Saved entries
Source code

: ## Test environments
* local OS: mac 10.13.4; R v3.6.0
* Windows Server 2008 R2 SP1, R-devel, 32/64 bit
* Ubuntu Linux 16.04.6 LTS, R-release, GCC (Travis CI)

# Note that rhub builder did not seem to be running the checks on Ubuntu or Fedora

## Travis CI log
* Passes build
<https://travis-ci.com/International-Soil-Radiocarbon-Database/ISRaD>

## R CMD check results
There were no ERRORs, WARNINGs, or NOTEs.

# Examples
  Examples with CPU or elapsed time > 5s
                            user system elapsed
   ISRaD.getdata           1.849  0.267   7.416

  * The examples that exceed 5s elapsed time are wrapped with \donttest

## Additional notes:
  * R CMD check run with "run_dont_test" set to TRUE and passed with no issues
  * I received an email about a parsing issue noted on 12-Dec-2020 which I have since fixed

What this task involves>
Retype all of the records so that every line matches the original exactly.

Completed task>
Source code

: ## Test environments
* local OS: mac 10.13.4; R v3.6.0
* Windows Server 2008 R2 SP1, R-devel, 32/64 bit
* Ubuntu Linux 16.04.6 LTS, R-release, GCC (Travis CI)

# Note that rhub builder did not seem to be running the checks on Ubuntu or Fedora

## Travis CI log
* Passes build
<https://travis-ci.com/International-Soil-Radiocarbon-Database/ISRaD>

## R CMD check results
There were no ERRORs, WARNINGs, or NOTEs.

# Examples
  Examples with CPU or elapsed time > 5s
                            user system elapsed
   ISRaD.getdata           1.849  0.267   7.416

  * The examples that exceed 5s elapsed time are wrapped with \donttest

## Additional notes:
  * R CMD check run with "run_dont_test" set to TRUE and passed with no issues
  * I received an email about a parsing issue noted on 12-Dec-2020 which I have since fixed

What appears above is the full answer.